Source material:
((

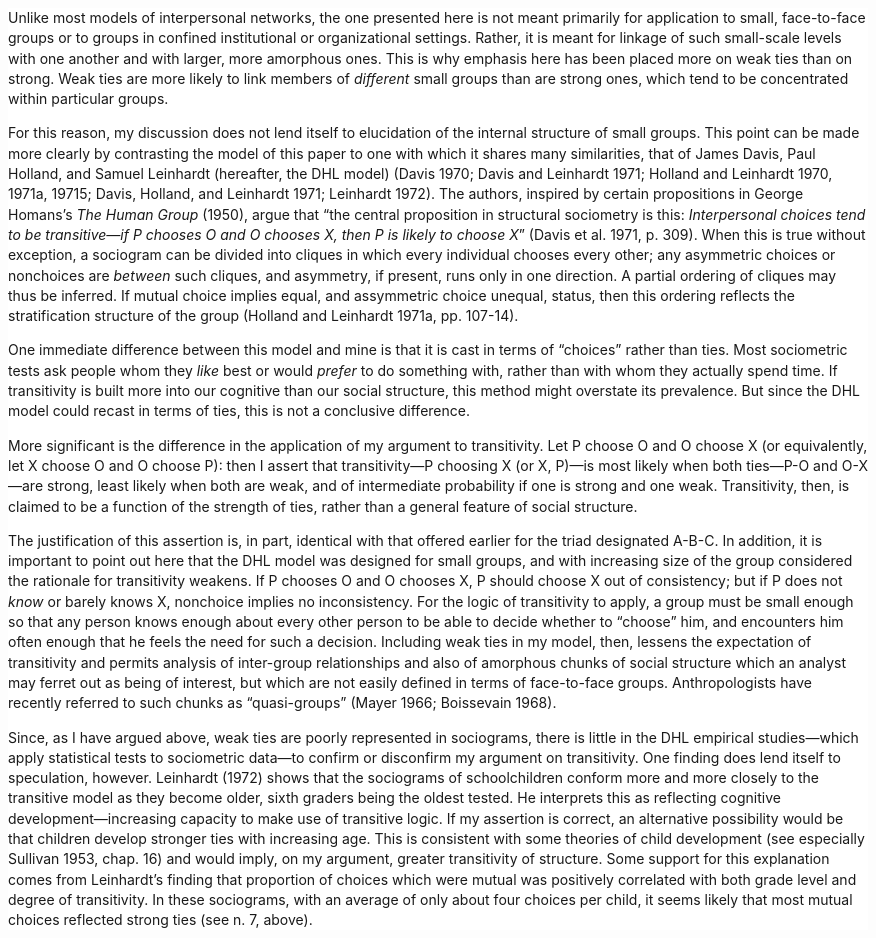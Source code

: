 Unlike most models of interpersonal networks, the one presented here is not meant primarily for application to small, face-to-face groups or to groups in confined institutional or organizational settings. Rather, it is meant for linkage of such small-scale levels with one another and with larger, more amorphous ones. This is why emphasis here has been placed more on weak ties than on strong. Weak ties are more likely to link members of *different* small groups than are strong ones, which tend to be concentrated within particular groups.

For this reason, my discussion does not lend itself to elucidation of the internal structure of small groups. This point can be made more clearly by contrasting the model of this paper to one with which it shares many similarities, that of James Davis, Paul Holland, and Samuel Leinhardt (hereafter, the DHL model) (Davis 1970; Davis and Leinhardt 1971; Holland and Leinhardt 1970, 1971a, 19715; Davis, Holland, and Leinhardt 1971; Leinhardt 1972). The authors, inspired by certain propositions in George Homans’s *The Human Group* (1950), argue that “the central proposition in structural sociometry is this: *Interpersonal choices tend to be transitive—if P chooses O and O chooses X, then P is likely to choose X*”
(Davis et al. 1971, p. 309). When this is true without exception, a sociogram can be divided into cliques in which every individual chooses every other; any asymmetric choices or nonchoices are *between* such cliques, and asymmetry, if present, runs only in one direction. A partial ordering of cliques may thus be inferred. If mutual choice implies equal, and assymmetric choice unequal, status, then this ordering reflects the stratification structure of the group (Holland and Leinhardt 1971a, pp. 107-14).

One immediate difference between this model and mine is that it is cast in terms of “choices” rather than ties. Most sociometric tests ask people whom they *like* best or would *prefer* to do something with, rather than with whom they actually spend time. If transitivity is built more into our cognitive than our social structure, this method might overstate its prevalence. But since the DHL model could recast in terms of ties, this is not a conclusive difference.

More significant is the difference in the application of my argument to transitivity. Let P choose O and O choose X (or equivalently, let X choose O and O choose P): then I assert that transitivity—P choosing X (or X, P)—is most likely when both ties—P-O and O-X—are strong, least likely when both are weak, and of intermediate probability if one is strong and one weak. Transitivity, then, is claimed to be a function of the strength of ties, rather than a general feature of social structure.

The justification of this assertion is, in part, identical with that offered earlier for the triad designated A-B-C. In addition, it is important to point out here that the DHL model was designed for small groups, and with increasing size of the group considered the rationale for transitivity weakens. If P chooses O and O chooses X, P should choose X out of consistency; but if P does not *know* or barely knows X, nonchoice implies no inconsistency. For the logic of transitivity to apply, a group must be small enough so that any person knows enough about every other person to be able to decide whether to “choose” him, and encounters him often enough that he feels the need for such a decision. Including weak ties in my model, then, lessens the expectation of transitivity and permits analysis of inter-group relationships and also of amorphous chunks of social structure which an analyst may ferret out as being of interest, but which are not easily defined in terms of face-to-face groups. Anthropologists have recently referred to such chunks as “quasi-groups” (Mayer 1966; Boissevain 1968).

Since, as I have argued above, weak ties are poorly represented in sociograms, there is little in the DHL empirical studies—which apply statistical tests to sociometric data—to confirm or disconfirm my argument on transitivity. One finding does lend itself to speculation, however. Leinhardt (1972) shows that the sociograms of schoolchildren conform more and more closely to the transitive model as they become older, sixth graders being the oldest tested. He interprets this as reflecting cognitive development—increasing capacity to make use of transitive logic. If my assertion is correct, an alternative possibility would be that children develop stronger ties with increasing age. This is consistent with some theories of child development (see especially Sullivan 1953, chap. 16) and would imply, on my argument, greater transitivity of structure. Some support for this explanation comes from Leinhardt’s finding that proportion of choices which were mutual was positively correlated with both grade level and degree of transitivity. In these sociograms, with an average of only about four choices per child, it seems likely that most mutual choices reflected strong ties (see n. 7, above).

))

Task directions:
Copy out each line of the data above, exactly, if it lies between the line holding "within particular groups." and the line holding "(Davis et al.", inclusive; copy no other line.

Answer to the problem:
: Unlike most models of interpersonal networks, the one presented here is not meant primarily for application to small, face-to-face groups or to groups in confined institutional or organizational settings. Rather, it is meant for linkage of such small-scale levels with one another and with larger, more amorphous ones. This is why emphasis here has been placed more on weak ties than on strong. Weak ties are more likely to link members of *different* small groups than are strong ones, which tend to be concentrated within particular groups.

For this reason, my discussion does not lend itself to elucidation of the internal structure of small groups. This point can be made more clearly by contrasting the model of this paper to one with which it shares many similarities, that of James Davis, Paul Holland, and Samuel Leinhardt (hereafter, the DHL model) (Davis 1970; Davis and Leinhardt 1971; Holland and Leinhardt 1970, 1971a, 19715; Davis, Holland, and Leinhardt 1971; Leinhardt 1972). The authors, inspired by certain propositions in George Homans’s *The Human Group* (1950), argue that “the central proposition in structural sociometry is this: *Interpersonal choices tend to be transitive—if P chooses O and O chooses X, then P is likely to choose X*”
(Davis et al. 1971, p. 309). When this is true without exception, a sociogram can be divided into cliques in which every individual chooses every other; any asymmetric choices or nonchoices are *between* such cliques, and asymmetry, if present, runs only in one direction. A partial ordering of cliques may thus be inferred. If mutual choice implies equal, and assymmetric choice unequal, status, then this ordering reflects the stratification structure of the group (Holland and Leinhardt 1971a, pp. 107-14).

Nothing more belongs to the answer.